A systematic review analysed the issue of whether oral administration of CoQ10 improved the tolerability of chemotherapy and reduced adverse events and toxicity31. The review examined five controlled interventional studies in which patients with different malignant haematological systemic diseases or solid tumours were given CoQ10 at doses of 90-240mg/d concomitantly with anthracycline chemotherapy. Three of the five studies reported positive effects on surrogate parameters of cardiac function. The authors of the review regarded this as potential evidence of CoQ10 reducing the cardiotoxicity of anthracycline chemotherapeutic agents. However, they also determined the risk of bias in the studies to be very high, thus greatly limiting the strength of the findings.
Controlled clinical trials
A two-arm, randomised, double-blind, placebo-controlled study examined the effect of CoQ10 on chronic fatigue and health-related quality of life in 236 breast cancer patients4. The intervention group received oral CoQ10 (300mg/d) for 24 weeks. There was no difference between the CoQ10 and placebo groups with regard to fatigue and quality of life. The risk of bias here is seen as low.
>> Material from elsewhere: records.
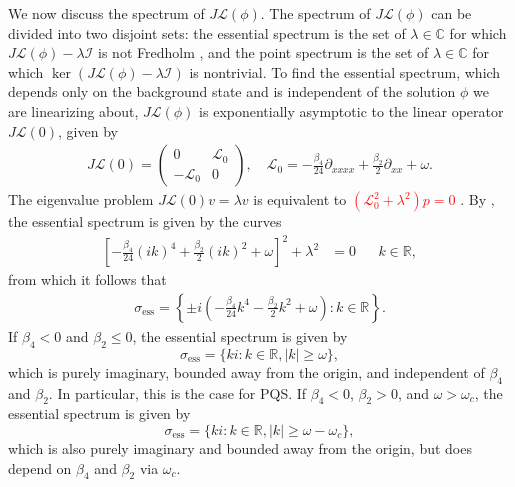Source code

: \documentclass[12pt]{elsarticle}
\def\R{{\mathbb R}}
\def\C{{\mathbb C}}
\def\calL{{\mathcal L}}
\def\calI{{\mathcal I}}
\newcommand{\revised}[1]{ \textcolor{red}{#1} }
\begin{document}
We now discuss the spectrum of $J \calL(\phi)$. The spectrum of $J \calL(\phi)$ can be divided into two disjoint sets: the essential spectrum is the set of $\lambda \in \C$ for which $J \calL(\phi) - \lambda \calI$ is not Fredholm \cite[Section 3.1]{Kapitula2013}, and the point spectrum is the set of $\lambda \in \C$ for which $\ker( J \calL(\phi) - \lambda \calI)$ is nontrivial. To find the essential spectrum, which depends only on the background state and is independent of the solution $\phi$ we are linearizing about, $J \calL(\phi)$ is exponentially asymptotic to the linear operator $J \calL(0)$, given by
\begin{align}\label{defL0}
J \calL(0) = 
\begin{pmatrix}
0 & \calL_0 \\
-\calL_0 & 0
\end{pmatrix}, \quad
\calL_0 = -\frac{\beta_4}{24} \partial_{xxxx} + \frac{\beta_2}{2} \partial_{xx} + \omega.
\end{align}
The eigenvalue problem $J \calL(0) v = \lambda v$ is equivalent to \revised{$(\calL_0^2 + \lambda^2)p = 0$}. By \cite[Theorem 3.1.13]{Kapitula2013}, the essential spectrum is given by the curves
\begin{align*}
\left[ -\frac{\beta_4}{24} (ik)^4 + \frac{\beta_2}{2}(ik)^2 + \omega \right]^2 + \lambda^2 &= 0 && k \in \R,
\end{align*}
from which it follows that
\begin{align*}
\sigma_{\text{ess}} = \left\{ \pm i \left( -\frac{\beta_4}{24}k^4 - \frac{\beta_2}{2}k^2 + \omega \right) : k \in \R \right\}.
\end{align*}
If $\beta_4 < 0$ and $\beta_2 \leq 0$, the essential spectrum is given by 
\begin{equation}\label{PQSessspec}
\sigma_{\text{ess}} = \{ k i : k \in \R, |k| \geq \omega \},
\end{equation}
which is purely imaginary, bounded away from the origin, and independent of $\beta_4$ and $\beta_2$. In particular, this is the case for PQS. If $\beta_4 < 0$, $\beta_2 > 0$, and $\omega > \omega_c$, the essential spectrum is given by 
\begin{equation}\label{essspec2}
\sigma_{\text{ess}} = \{ k i : k \in \R, |k| \geq \omega - \omega_c \},
\end{equation}
which is also purely imaginary and bounded away from the origin, but does depend on $\beta_4$ and $\beta_2$ via $\omega_c$.
\end{document}
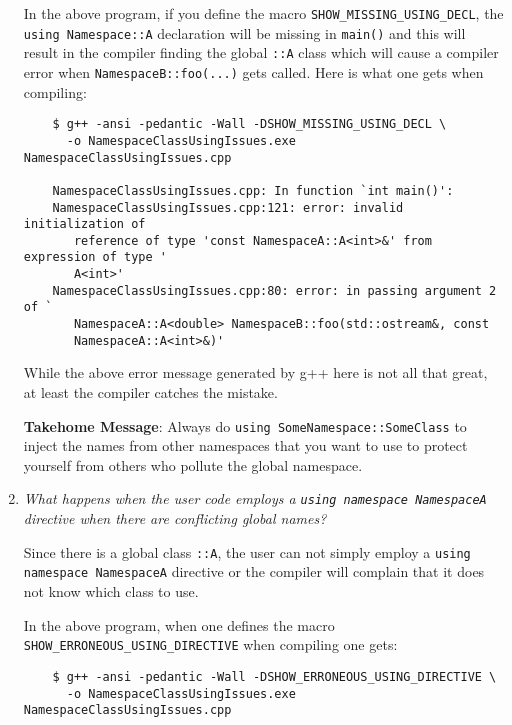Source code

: \begin{enumerate}
In the above program, if you define the macro
{}\texttt{SHOW\-\_MISSING\-\_USING\-\_DECL}, the {}\texttt{using Namespace::A}
declaration will be missing in {}\texttt{main()} and this will result in the
compiler finding the global {}\texttt{::A} class which will cause a compiler
error when {}\texttt{NamespaceB::foo(...)} gets called.  Here is what one gets
when compiling:

{\small\begin{verbatim}
    $ g++ -ansi -pedantic -Wall -DSHOW_MISSING_USING_DECL \
      -o NamespaceClassUsingIssues.exe NamespaceClassUsingIssues.cpp 

    NamespaceClassUsingIssues.cpp: In function `int main()':
    NamespaceClassUsingIssues.cpp:121: error: invalid initialization of 
       reference of type 'const NamespaceA::A<int>&' from expression of type '
       A<int>'
    NamespaceClassUsingIssues.cpp:80: error: in passing argument 2 of `
       NamespaceA::A<double> NamespaceB::foo(std::ostream&, const 
       NamespaceA::A<int>&)'
\end{verbatim}}

While the above error message generated by g++ here is not all that great, at
least the compiler catches the mistake.

{}\textbf{Takehome Message}: Always do {}\texttt{using
SomeNamespace::SomeClass} to inject the names from other namespaces that you
want to use to protect yourself from others who pollute the global namespace.

{}\item\textit{What happens when the user code employs a {}\texttt{using
namespace NamespaceA} directive when there are conflicting global names?}

Since there is a global class {}\texttt{::A}, the user can not simply employ a
{}\texttt{using namespace NamespaceA} directive or the compiler will complain
that it does not know which class to use.

In the above program, when one defines the macro
{}\texttt{SHOW\-\_ERRONEOUS\-\_USING\-\_DIRECTIVE} when compiling one gets:

{\small\begin{verbatim}
    $ g++ -ansi -pedantic -Wall -DSHOW_ERRONEOUS_USING_DIRECTIVE \
      -o NamespaceClassUsingIssues.exe NamespaceClassUsingIssues.cpp 


\end{verbatim}}
\end{enumerate}
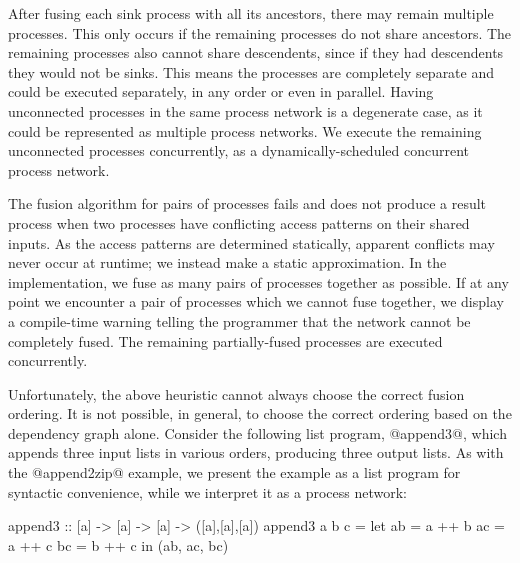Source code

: After fusing each sink process with all its ancestors, there may remain multiple processes.
This only occurs if the remaining processes do not share ancestors.
The remaining processes also cannot share descendents, since if they had descendents they would not be sinks.
This means the processes are completely separate and could be executed separately, in any order or even in parallel.
Having unconnected processes in the same process network is a degenerate case, as it could be represented as multiple process networks.
We execute the remaining unconnected processes concurrently, as a dynamically-scheduled concurrent process network.

The fusion algorithm for pairs of processes fails and does not produce a result process when two processes have conflicting access patterns on their shared inputs.
As the access patterns are determined statically, apparent conflicts may never occur at runtime; we instead make a static approximation.
In the implementation, we fuse as many pairs of processes together as possible.
If at any point we encounter a pair of processes which we cannot fuse together, we display a compile-time warning telling the programmer that the network cannot be completely fused.
The remaining partially-fused processes are executed concurrently.

Unfortunately, the above heuristic cannot always choose the correct fusion ordering.
It is not possible, in general, to choose the correct ordering based on the dependency graph alone.
Consider the following list program, @append3@, which appends three input lists in various orders, producing three output lists.
As with the @append2zip@ example, we present the example as a list program for syntactic convenience, while we interpret it as a process network:

\begin{haskell}
append3 :: [a] -> [a] -> [a] -> ([a],[a],[a])
append3 a b c =
  let ab = a ++ b
      ac = a ++ c
      bc = b ++ c
  in  (ab, ac, bc)
\end{haskell}

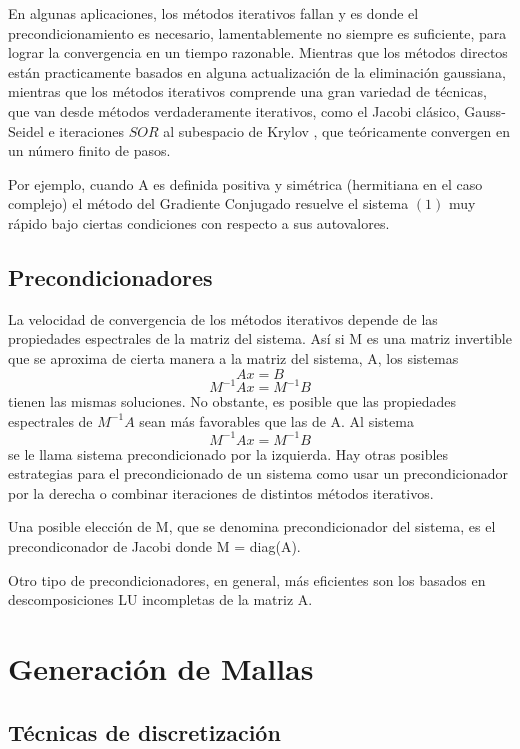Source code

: \documentclass[11pt,letterpaper]{article}
\begin{document}
En algunas aplicaciones, los métodos iterativos fallan y es donde el precondicionamiento es necesario, lamentablemente no siempre es suficiente, para lograr la convergencia en un tiempo razonable.
Mientras que los métodos directos están practicamente basados en alguna actualización de la eliminación gaussiana, mientras que los métodos iterativos comprende una gran variedad de técnicas, que van desde métodos verdaderamente iterativos, como el Jacobi clásico, Gauss-Seidel e iteraciones $SOR$ al subespacio de Krylov , que teóricamente convergen en un número finito de pasos.

Por ejemplo, cuando A es definida positiva y simétrica (hermitiana en el caso complejo) el método del Gradiente Conjugado resuelve el sistema $(1)$ muy rápido bajo ciertas condiciones con respecto a sus autovalores.


\subsection{Precondicionadores}

La velocidad de convergencia de los métodos iterativos depende de las propiedades espectrales de la matriz del sistema. Así si M es una matriz invertible que se aproxima de cierta manera a la matriz del sistema, A, los
sistemas
\[Ax = B\]
\[M^{-1}Ax = M^{-1}B\]
tienen las mismas soluciones. No obstante, es posible que las propiedades espectrales de $M^{-1}A$ sean más favorables que las de A. Al sistema
\[M^{-1}Ax = M^{-1}B\]
se le llama sistema precondicionado por la izquierda. Hay otras posibles estrategias para el precondicionado de un sistema como usar un precondicionador por la derecha o combinar iteraciones de distintos métodos iterativos.

Una posible elección de M, que se denomina precondicionador del sistema, es el precondiconador de Jacobi donde M = diag(A).

Otro tipo de precondicionadores, en general, más eficientes son los basados
en descomposiciones LU incompletas de la matriz A.


\section{Generación de Mallas}

\subsection{Técnicas de discretización}
\end{document}
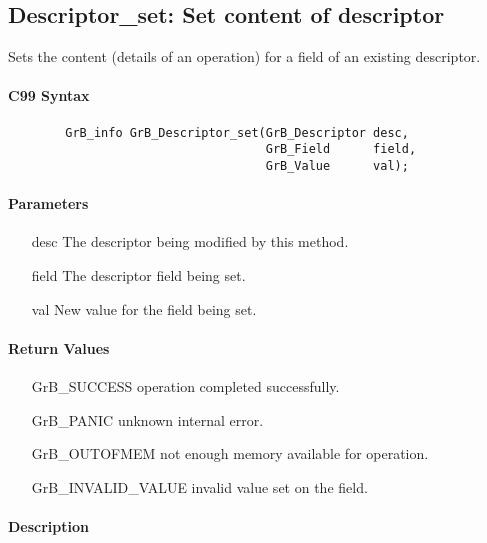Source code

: \subsection{{\sf Descriptor\_set}: Set content of descriptor}

Sets the content (details of an operation) for a field of an existing
descriptor.

\paragraph{C99 Syntax}

\begin{verbatim}
        GrB_info GrB_Descriptor_set(GrB_Descriptor desc,
                                    GrB_Field      field,
                                    GrB_Value      val);
\end{verbatim}

\paragraph{Parameters}

\begin{itemize}[leftmargin=1.1in]
    \item[{\sf desc}]  The descriptor being modified by this method.
    \item[{\sf field}] The descriptor field being set.
    \item[{\sf val}]   New value for the field being set.
\end{itemize}

\paragraph{Return Values}

\begin{itemize}[leftmargin=2.1in]
\item[{\sf GrB\_SUCCESS}]           operation completed successfully.
\item[{\sf GrB\_PANIC}]             unknown internal error.
\item[{\sf GrB\_OUTOFMEM}]          not enough memory available for operation.
\item[{\sf GrB\_INVALID\_VALUE}]    invalid value set on the field.
\end{itemize}

\paragraph{Description}

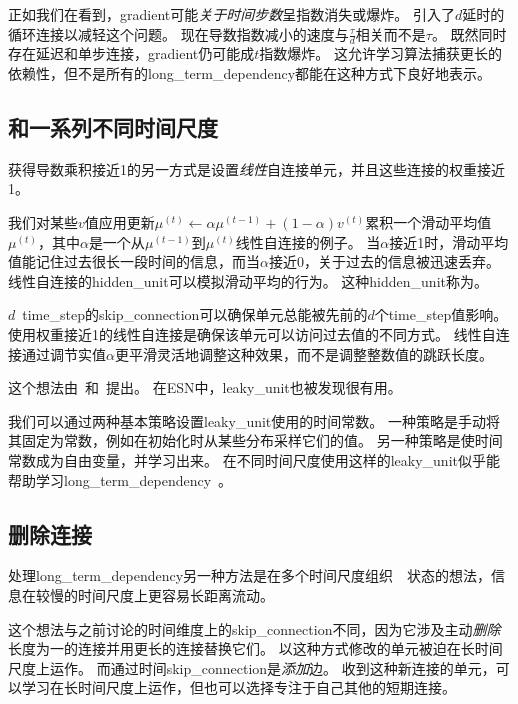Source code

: 正如我们在看到，\gls{gradient}可能\emph{关于时间步数}呈指数消失或爆炸。
\citep{Lin-ieeetnn96}引入了$d$延时的循环连接以减轻这个问题。
现在导数指数减小的速度与$\frac{\tau}{d}$相关而不是$\tau$。
既然同时存在延迟和单步连接，\gls{gradient}仍可能成$t$指数爆炸。
这允许学习算法捕获更长的依赖性，但不是所有的\gls{long_term_dependency}都能在这种方式下良好地表示。


\subsection{和一系列不同时间尺度}
\label{sec:leaky_units_and_a_spectrum_of_different_time_scales}
获得导数乘积接近1的另一方式是设置\emph{线性}自连接单元，并且这些连接的权重接近1。

我们对某些$v$值应用更新$\mu^{(t)} \gets \alpha \mu^{(t-1)} + (1-\alpha) v^{(t)}$累积一个滑动平均值$\mu^{(t)}$，其中$\alpha$是一个从$ \mu^{(t-1)}$到$ \mu^{(t)}$线性自连接的例子。
当$\alpha$接近1时，滑动平均值能记住过去很长一段时间的信息，而当$\alpha$接近0，关于过去的信息被迅速丢弃。
线性自连接的\gls{hidden_unit}可以模拟滑动平均的行为。
这种\gls{hidden_unit}称为。

$d$~\gls{time_step}的\gls{skip_connection}可以确保单元总能被先前的$d$个\gls{time_step}值影响。
使用权重接近1的线性自连接是确保该单元可以访问过去值的不同方式。
线性自连接通过调节实值$\alpha$更平滑灵活地调整这种效果，而不是调整整数值的跳跃长度。

这个想法由~\cite{Mozer-nips92}和~\cite{ElHihi+Bengio-nips8}提出。
在\gls{ESN}中，\gls{leaky_unit}也被发现很有用\citep{JaegerLPS07}。

我们可以通过两种基本策略设置\gls{leaky_unit}使用的时间常数。
一种策略是手动将其固定为常数，例如在初始化时从某些分布采样它们的值。
另一种策略是使时间常数成为自由变量，并学习出来。
在不同时间尺度使用这样的\gls{leaky_unit}似乎能帮助学习\gls{long_term_dependency}~\citep{Mozer-nips92,Pascanu+al-ICML2013-small}。

\subsection{删除连接}
\label{sec:removing_connections}
处理\gls{long_term_dependency}另一种方法是在多个时间尺度组织~~状态的想法\citep{ElHihi+Bengio-nips8}，信息在较慢的时间尺度上更容易长距离流动。

这个想法与之前讨论的时间维度上的\gls{skip_connection}不同，因为它涉及主动\emph{删除}长度为一的连接并用更长的连接替换它们。
以这种方式修改的单元被迫在长时间尺度上运作。
而通过时间\gls{skip_connection}是\emph{添加}边。
收到这种新连接的单元，可以学习在长时间尺度上运作，但也可以选择专注于自己其他的短期连接。

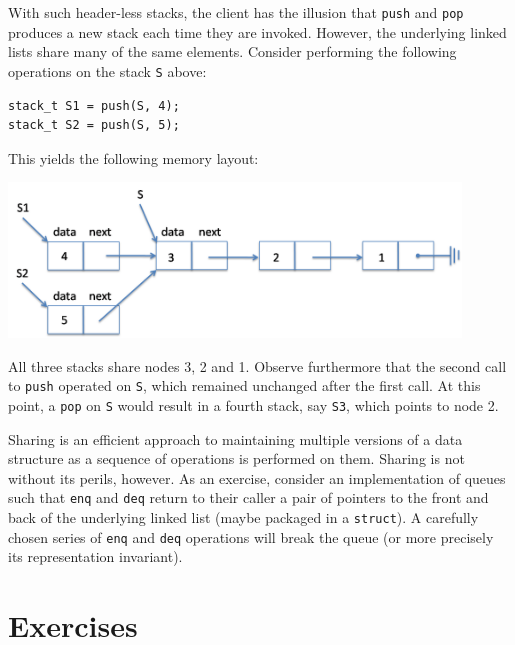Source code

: With such header-less stacks, the client has the illusion that
\lstinline'push' and \lstinline'pop' produces a new stack each time
they are invoked.  However, the underlying linked lists share many of
the same elements.  Consider performing the following operations on the
stack \lstinline'S' above:
\begin{lstlisting}[language={[C0]C}]
stack_t S1 = push(S, 4);
stack_t S2 = push(S, 5);
\end{lstlisting}
This yields the following memory layout:
\begin{center}
  \includegraphics[width=0.9\textwidth]{img/stackC-push2.png}
\end{center}
All three stacks share nodes 3, 2 and 1.  Observe furthermore that the
second call to \lstinline'push' operated on \lstinline'S', which
remained unchanged after the first call.  At this point, a
\lstinline'pop' on \lstinline'S' would result in a fourth stack, say
\lstinline'S3', which points to node 2.

Sharing is an efficient approach to maintaining multiple versions of a
data structure as a sequence of operations is performed on them.
Sharing is not without its perils, however.  As an exercise, consider
an implementation of queues such that \lstinline'enq' and
\lstinline'deq' return to their caller a pair of pointers to the front
and back of the underlying linked list (maybe packaged in a
\lstinline'struct').  A carefully chosen series of \lstinline'enq' and
\lstinline'deq' operations will break the queue (or more precisely its
representation invariant).


\clearpage
\section{Exercises}
\label{sec:linkedlist:exercises}

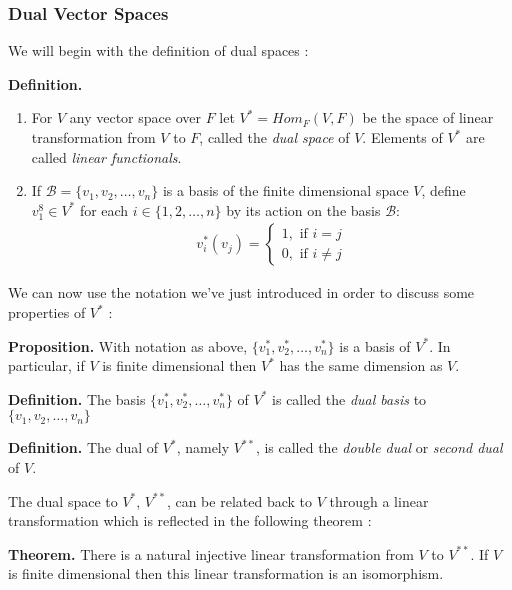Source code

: \documentclass[11pt, reqno]{amsart}
\theoremstyle{plain}
\theoremstyle{definition}
\theoremstyle{example}
\begin{document}
\subsubsection{Dual Vector Spaces}

We will begin with the definition of dual spaces \cite[\S 11.3, p. 431]{dummit}:

\par
\textbf{Definition.}
\begin{enumerate}
\item For $V$ any vector space over $F$ let $V^* = Hom_F(V,F)$ be the space of linear transformation from $V$ to $F$, called the \textit{dual space} of $V$. Elements of $V^*$ are called \textit{linear functionals}.
\item If $\mathcal{B} = \{v_1, v_2, \ldots, v_n\}$ is a basis of the finite dimensional space $V$, define $v_1^8 \in V^*$ for each $i \in \{1, 2, \ldots, n\}$ by its action on the basis $\mathcal{B}$:
\begin{align*}
v_i^*(v_j) = \begin{cases} 
      1, \text{ if } i = j \\
      0, \text{ if } i \neq j 
   \end{cases}
\end{align*}
\end{enumerate}

We can now use the notation we've just introduced in order to discuss some properties of $V^*$ \cite[\S 11.3, p. 432]{dummit}:

\par
\textbf{Proposition.} With notation as above, $\{v_1^*, v_2^*, \ldots, v_n^*\}$ is a basis of $V^*$. In particular, if $V$ is finite dimensional then $V^*$ has the same dimension as $V$.

\par
\textbf{Definition.} The basis $\{v_1^*, v_2^*, \ldots, v_n^*\}$ of $V^*$ is called the \textit{dual basis} to $\{v_1, v_2, \ldots, v_n\}$

\par
\textbf{Definition.} The dual of $V^*$, namely $V^{**}$, is called the \textit{double dual} or \textit{second dual} of $V$.

The dual space to $V^*$, $V^{**}$, can be related back to $V$ through a linear transformation which is reflected in the following theorem \cite[\S 11.3, p. 433]{dummit}:

\par
\textbf{Theorem.} There is a natural injective linear transformation from $V$ to $V^{**}$. If $V$ is finite dimensional then this linear transformation is an isomorphism.
\end{document}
The aforementioned two-arm non-randomised trial in melanoma patients had as secondary endpoints the effects of CoQ10 on adverse effects of interferon (IFNα-2b)30. The subjective rating by the treatment group (IFNα-2b + CoQ10) stated that there was a significant difference in the rate of adverse effects (such as fatigue or weakness), which occurred not at all or only in a mild form in comparison with the non-treatment group. Since the study was not blinded, there is a high risk of bias in these findings.
Two reviews of preclinical and clinical data concluded that CoQ10 is very safe as a dietary supplement33,34. The observed safety level (OSL) is 1200 mg/day, and oral administration for up to 30 months is regarded as safe33. In children, a daily dose of max. 10mg/kg body weight is considered safe; in pregnant women, a maximum of 200mg/day35.
The dose-dependent adverse effects that have been documented are nausea, acid reflux, upper abdominal pain, allergic dermal reactions, sensitivity to light, dizziness, irritability, headache, fatigue, and, if taken in the evening, mild insomnia. The prevalence of adverse events is reported at < 1% of users8,37,38. Doses over 100mg/d should be redistributed to 2-3 doses per day38. A monograph issued by the Natural Medicines Comprehensive Database (NMCD) reports several different clinical studies in which no severe adverse events occurred35.
There are no mentions of any contraindications for CoQ10 supplements in international literature35.
Theoretically, CoQ10’s antioxidant mechanism of action could mean that it may impact the efficacy of some chemotherapeutic agents (such as anthracycline and cyclophosphamide) as well as radiotherapy. Recent in-vitro studies, however, have shown that CoQ10 does not affect the antineoplastic properties of doxorubicin39.
There are individual case reports which suggest that CoQ10 can reduce the efficacy of coumarins40-42, a phenomenon that can be explained by the structural similarity between CoQ10 and Vitamin K2. A small-scale randomised trial showed no change in the INR levels of patients who received coumarins and CoQ10 in doses of up to 100mg/d for four weeks43.
Taking CoQ10 can lower the need for insulin in patients with diabetes8,44 and the Natural Medicines Comprehensive Database describes CoQ10’s potential hypotensive effects which should be taken into account in antihypertensive treatment35.
The quality and composition of CoQ10 products may differ between manufacturers45,46.